Given that $X$ has a Poisson distribution with parameter $\lambda > 0$, the probability mass function (PMF) of $X$ is given by:

$P(X = k) = \frac{\lambda^k e^{-\lambda}}{k!}, \quad k = 0, 1, 2, \dots$

(i) $P(X \text{ is even})$

Let $P(X \text{ is even}) = P(X = 0) + P(X = 2) + P(X = 4) + \dots$.

This can be expressed as: $P(X \text{ is even}) = \sum_{k=0}^{\infty} P(X = 2k)$ $P(X \text{ is even}) = \sum_{k=0}^{\infty} \frac{\lambda^{2k} e^{-\lambda}}{(2k)!}$

(ii) $P(X \text{ is odd})$

Let $P(X \text{ is odd}) = P(X = 1) + P(X = 3) + P(X = 5) + \dots$.
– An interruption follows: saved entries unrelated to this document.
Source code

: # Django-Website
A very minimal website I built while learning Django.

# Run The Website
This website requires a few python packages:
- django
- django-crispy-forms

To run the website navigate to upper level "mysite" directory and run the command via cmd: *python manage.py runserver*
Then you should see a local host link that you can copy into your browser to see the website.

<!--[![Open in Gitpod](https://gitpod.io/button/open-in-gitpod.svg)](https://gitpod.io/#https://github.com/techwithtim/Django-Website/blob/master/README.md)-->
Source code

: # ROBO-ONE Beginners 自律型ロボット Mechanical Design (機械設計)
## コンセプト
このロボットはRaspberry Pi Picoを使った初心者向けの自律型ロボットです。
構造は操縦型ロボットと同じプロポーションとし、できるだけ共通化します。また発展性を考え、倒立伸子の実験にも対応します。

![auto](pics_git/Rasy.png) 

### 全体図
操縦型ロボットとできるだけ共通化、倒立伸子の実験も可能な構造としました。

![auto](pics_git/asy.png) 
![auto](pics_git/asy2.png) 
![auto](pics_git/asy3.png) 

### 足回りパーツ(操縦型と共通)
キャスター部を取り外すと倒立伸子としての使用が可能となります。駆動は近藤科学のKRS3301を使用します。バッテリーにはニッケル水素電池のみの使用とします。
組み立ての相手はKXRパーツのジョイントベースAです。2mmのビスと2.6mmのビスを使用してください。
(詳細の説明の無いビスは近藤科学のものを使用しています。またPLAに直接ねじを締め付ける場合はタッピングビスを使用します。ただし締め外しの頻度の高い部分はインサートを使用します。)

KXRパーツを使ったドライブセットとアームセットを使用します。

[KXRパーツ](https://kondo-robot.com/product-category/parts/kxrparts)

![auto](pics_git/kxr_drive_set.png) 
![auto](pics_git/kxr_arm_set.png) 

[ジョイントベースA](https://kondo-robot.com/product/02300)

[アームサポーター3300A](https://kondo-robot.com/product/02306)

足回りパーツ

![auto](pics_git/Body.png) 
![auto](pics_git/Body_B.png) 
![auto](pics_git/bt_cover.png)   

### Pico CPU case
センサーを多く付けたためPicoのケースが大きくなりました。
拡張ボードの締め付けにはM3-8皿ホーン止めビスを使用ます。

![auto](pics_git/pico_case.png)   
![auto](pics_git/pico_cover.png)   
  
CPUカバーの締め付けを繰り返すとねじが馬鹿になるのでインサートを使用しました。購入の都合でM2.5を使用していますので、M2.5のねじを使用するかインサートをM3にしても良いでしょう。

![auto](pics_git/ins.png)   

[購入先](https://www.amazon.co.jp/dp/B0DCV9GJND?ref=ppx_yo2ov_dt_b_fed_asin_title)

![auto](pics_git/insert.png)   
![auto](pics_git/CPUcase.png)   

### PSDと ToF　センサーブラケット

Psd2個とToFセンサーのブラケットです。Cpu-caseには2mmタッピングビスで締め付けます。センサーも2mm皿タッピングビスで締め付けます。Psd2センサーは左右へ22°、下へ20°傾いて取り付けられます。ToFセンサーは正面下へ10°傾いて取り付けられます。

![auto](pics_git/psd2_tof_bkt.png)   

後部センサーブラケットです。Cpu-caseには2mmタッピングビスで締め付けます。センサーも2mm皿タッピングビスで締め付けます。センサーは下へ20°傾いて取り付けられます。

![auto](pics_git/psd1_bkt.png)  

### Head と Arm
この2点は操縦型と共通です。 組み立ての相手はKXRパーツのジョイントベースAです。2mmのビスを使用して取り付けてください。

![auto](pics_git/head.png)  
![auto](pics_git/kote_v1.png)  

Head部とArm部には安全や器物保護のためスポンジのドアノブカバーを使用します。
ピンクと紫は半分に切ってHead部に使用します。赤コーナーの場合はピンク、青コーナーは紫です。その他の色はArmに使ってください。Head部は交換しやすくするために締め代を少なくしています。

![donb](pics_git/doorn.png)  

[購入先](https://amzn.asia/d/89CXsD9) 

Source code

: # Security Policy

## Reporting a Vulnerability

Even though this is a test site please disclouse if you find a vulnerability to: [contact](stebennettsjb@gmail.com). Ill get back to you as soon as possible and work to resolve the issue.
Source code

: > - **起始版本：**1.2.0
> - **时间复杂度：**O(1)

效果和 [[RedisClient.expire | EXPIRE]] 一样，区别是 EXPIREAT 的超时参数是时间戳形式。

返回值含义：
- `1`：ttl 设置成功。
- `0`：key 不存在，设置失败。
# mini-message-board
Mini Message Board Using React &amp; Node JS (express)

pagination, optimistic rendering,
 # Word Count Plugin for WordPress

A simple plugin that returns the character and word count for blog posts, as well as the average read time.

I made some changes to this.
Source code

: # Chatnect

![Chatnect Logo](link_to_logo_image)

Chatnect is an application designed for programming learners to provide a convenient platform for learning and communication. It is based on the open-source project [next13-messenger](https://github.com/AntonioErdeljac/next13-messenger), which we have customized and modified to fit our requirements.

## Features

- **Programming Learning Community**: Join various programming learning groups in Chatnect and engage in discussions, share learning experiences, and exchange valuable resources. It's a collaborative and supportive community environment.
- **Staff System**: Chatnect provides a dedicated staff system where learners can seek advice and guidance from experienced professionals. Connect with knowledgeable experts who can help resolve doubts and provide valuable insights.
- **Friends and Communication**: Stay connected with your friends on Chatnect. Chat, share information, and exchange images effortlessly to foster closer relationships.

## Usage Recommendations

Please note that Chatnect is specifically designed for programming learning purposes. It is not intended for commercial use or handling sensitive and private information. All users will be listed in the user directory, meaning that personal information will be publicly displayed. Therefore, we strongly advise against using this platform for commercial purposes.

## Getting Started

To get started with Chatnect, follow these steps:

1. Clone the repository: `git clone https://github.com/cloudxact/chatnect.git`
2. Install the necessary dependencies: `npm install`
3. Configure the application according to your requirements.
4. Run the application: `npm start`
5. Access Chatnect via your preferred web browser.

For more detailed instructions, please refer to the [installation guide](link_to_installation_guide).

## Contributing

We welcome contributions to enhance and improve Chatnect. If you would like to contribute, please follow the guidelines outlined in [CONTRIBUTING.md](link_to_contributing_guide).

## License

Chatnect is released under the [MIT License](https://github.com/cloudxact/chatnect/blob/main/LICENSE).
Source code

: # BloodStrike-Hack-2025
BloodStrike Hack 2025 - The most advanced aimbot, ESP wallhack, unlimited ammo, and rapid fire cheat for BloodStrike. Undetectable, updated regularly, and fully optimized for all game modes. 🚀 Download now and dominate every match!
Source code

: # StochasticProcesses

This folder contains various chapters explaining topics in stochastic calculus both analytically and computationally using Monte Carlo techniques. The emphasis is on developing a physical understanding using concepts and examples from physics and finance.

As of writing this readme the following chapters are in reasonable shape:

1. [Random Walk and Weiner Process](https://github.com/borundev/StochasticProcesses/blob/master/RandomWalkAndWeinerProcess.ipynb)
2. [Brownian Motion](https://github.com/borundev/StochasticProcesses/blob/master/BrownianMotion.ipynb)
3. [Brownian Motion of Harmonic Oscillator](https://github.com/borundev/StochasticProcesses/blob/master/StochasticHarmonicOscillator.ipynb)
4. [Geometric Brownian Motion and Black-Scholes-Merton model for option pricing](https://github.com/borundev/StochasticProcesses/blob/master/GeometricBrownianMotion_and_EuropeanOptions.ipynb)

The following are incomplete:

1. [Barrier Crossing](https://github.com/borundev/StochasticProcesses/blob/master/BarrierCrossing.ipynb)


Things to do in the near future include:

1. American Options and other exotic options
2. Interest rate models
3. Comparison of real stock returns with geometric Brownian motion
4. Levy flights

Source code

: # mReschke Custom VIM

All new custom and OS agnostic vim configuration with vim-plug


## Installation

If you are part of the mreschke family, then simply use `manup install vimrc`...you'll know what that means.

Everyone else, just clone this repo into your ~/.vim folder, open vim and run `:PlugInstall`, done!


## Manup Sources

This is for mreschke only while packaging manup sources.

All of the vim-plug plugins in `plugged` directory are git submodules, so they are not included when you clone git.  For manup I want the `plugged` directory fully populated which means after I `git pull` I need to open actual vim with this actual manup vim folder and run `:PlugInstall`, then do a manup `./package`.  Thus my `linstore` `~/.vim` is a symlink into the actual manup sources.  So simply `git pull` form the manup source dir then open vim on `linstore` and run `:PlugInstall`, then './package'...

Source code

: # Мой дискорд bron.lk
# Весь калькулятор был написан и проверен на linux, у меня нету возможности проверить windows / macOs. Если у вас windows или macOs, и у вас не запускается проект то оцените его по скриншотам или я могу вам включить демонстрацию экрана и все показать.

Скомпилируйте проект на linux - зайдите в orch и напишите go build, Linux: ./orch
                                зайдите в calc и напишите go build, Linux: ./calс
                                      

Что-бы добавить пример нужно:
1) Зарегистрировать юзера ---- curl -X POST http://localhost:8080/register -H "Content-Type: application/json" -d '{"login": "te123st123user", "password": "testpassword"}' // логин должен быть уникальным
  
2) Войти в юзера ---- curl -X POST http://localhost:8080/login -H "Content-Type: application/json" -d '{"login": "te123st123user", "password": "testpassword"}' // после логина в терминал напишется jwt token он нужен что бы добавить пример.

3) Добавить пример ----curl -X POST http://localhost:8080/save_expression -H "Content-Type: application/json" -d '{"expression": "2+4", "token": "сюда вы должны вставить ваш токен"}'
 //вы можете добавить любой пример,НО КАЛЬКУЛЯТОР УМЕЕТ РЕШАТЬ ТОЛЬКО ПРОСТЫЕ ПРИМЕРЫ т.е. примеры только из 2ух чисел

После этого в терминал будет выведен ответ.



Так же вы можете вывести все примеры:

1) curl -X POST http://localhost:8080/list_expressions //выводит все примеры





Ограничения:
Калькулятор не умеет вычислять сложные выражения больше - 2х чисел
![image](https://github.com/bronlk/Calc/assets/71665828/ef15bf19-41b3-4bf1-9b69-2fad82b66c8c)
This can be expressed as: $P(X \text{ is odd}) = \sum_{k=0}^{\infty} P(X = 2k + 1)$ $P(X \text{ is odd}) = \sum_{k=0}^{\infty} \frac{\lambda^{2k+1} e^{-\lambda}}{(2k+1)!}$

Simplified Solution Using Generating Functions

To find $P(X \text{ is even})$ and $P(X \text{ is odd})$ more simply, we use the fact that the sum of probabilities for even and odd values should equal 1:

$P(X \text{ is even}) + P(X \text{ is odd}) = 1$

Also, using the identity: $e^{\lambda} = \sum_{k=0}^{\infty} \frac{\lambda^k}{k!}$

Consider: $e^{-\lambda} \sum_{k=0}^{\infty} \frac{\lambda^{2k}}{(2k)!} \quad \text{and} \quad e^{-\lambda} \sum_{k=0}^{\infty} \frac{\lambda^{2k+1}}{(2k+1)!}$

By using the generating function for the Poisson distribution, you can derive: $P(X \text{ is even}) = \frac{1}{2} \left(1 + e^{-2\lambda}\right)$ $P(X \text{ is odd}) = \frac{1}{2} \left(1 - e^{-2\lambda}\right)$

Thus, the probabilities are: $P(X \text{ is even}) = \frac{1}{2} \left(1 + e^{-2\lambda}\right)$ $P(X \text{ is odd}) = \frac{1}{2} \left(1 - e^{-2\lambda}\right)$

Summary

1. $P(X \text{ is even}) = \frac{1}{2} \left(1 + e^{-2\lambda}\right)$
2. $P(X \text{ is odd}) = \frac{1}{2} \left(1 - e^{-2\lambda}\right)$

Would you like more details on the derivation, or do you have any questions?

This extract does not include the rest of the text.